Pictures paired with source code
# # #

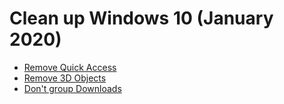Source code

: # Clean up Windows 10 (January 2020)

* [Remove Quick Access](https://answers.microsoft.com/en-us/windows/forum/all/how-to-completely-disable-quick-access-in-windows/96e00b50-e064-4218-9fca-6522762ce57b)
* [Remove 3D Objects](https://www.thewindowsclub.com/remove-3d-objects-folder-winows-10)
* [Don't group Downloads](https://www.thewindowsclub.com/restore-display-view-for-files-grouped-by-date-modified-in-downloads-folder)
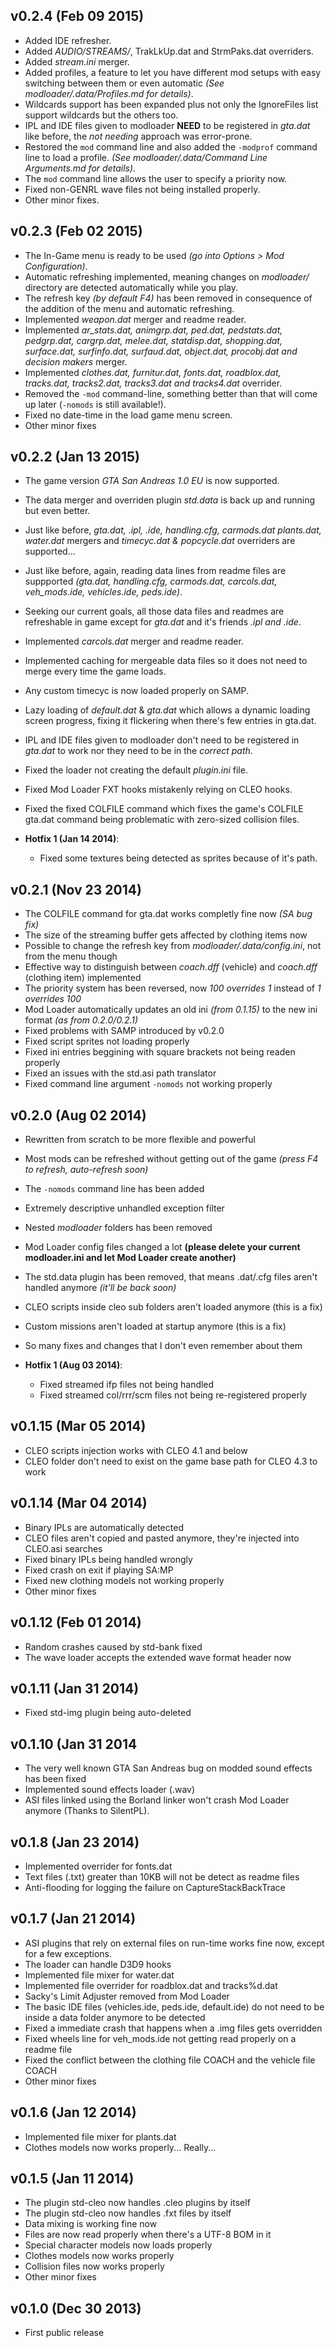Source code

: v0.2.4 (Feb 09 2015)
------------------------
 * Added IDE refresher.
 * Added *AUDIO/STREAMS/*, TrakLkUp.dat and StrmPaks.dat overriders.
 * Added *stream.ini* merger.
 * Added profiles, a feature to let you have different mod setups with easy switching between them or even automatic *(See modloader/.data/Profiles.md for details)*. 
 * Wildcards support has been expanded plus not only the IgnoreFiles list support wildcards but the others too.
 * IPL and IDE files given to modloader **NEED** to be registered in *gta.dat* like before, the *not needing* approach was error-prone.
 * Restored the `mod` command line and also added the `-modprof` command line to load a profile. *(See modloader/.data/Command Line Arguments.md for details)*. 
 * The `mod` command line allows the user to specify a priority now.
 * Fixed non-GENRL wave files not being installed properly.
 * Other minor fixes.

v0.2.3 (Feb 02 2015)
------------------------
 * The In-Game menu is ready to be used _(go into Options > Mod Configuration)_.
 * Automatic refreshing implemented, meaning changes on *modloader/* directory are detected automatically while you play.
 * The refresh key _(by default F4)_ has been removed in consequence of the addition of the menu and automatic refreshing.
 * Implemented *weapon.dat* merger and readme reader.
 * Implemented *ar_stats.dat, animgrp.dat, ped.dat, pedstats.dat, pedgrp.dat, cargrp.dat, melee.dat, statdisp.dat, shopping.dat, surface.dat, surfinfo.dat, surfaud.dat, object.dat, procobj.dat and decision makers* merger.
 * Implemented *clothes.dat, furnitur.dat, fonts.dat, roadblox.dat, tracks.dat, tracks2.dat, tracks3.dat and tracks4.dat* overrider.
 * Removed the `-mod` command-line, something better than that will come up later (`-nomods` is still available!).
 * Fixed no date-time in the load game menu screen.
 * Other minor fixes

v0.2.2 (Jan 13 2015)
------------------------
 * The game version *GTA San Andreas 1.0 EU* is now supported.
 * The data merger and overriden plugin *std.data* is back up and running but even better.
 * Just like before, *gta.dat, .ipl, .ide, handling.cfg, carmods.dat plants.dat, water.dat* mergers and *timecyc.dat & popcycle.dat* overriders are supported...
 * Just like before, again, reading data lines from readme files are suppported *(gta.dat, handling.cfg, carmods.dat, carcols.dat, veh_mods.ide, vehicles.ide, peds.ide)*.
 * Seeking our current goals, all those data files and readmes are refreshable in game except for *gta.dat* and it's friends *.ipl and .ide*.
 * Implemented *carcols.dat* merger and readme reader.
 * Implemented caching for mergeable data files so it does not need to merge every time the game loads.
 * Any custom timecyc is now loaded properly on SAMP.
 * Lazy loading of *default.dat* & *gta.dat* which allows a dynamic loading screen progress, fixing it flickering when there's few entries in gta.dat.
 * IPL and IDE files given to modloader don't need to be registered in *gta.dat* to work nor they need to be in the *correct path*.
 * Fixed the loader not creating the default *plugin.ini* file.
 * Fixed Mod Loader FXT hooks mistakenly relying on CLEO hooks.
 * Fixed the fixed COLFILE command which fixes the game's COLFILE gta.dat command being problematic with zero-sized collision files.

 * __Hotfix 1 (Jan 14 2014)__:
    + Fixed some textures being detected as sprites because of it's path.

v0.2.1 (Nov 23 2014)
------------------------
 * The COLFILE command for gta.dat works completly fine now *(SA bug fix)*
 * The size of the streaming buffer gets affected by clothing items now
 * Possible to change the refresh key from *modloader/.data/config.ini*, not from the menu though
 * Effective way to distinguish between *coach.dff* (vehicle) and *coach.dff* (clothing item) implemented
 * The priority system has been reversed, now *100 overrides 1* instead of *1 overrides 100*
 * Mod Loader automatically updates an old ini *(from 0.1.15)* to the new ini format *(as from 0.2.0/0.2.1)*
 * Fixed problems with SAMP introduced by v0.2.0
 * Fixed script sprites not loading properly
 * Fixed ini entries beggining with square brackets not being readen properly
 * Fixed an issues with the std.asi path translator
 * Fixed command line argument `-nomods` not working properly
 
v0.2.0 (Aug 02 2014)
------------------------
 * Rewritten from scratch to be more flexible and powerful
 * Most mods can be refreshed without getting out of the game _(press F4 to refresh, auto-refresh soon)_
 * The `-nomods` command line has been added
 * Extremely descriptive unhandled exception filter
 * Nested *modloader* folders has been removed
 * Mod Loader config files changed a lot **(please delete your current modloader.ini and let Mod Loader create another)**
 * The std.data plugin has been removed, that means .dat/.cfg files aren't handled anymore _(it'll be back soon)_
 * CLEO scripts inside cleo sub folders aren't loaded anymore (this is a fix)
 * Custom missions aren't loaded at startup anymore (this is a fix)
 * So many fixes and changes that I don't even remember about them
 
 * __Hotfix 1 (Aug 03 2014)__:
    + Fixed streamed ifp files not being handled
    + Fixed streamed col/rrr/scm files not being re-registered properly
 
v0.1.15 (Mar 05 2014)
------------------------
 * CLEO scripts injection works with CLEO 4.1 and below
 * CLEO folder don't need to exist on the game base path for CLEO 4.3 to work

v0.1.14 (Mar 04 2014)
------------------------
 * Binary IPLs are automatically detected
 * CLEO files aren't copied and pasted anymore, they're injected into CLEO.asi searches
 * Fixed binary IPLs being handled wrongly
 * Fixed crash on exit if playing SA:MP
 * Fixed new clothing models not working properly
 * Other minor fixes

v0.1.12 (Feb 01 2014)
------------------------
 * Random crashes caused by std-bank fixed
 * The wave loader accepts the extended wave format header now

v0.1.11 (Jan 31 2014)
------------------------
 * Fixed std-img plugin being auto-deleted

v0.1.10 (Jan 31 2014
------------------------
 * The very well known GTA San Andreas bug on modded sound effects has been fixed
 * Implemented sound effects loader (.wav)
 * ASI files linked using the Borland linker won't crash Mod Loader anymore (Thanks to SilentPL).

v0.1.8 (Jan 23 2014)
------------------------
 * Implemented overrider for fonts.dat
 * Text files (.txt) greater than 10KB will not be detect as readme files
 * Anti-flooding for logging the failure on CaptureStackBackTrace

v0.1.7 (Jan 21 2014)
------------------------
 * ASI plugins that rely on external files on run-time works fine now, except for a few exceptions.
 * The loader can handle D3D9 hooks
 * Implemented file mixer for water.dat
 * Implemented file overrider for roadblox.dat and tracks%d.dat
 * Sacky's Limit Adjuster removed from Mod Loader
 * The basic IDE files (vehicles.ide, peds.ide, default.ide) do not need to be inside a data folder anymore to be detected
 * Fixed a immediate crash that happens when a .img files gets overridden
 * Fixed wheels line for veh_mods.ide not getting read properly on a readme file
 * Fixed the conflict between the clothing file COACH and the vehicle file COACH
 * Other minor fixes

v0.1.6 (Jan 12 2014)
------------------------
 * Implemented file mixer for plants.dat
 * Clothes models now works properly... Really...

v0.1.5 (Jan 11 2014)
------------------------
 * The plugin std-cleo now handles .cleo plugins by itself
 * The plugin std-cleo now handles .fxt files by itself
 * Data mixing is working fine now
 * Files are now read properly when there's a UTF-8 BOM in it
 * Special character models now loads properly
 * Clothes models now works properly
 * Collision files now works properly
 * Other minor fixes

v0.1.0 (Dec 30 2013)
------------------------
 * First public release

# # #

§ DIRECTIONS: The lines from the one with "handle D3D9 hooks" through the end of the data above are to be set down exactly, with both boundary lines included and no other lines.

§ REPLY:
 * The loader can handle D3D9 hooks
 * Implemented file mixer for water.dat
 * Implemented file overrider for roadblox.dat and tracks%d.dat
 * Sacky's Limit Adjuster removed from Mod Loader
 * The basic IDE files (vehicles.ide, peds.ide, default.ide) do not need to be inside a data folder anymore to be detected
 * Fixed a immediate crash that happens when a .img files gets overridden
 * Fixed wheels line for veh_mods.ide not getting read properly on a readme file
 * Fixed the conflict between the clothing file COACH and the vehicle file COACH
 * Other minor fixes

v0.1.6 (Jan 12 2014)
------------------------
 * Implemented file mixer for plants.dat
 * Clothes models now works properly... Really...

v0.1.5 (Jan 11 2014)
------------------------
 * The plugin std-cleo now handles .cleo plugins by itself
 * The plugin std-cleo now handles .fxt files by itself
 * Data mixing is working fine now
 * Files are now read properly when there's a UTF-8 BOM in it
 * Special character models now loads properly
 * Clothes models now works properly
 * Collision files now works properly
 * Other minor fixes

v0.1.0 (Dec 30 2013)
------------------------
 * First public release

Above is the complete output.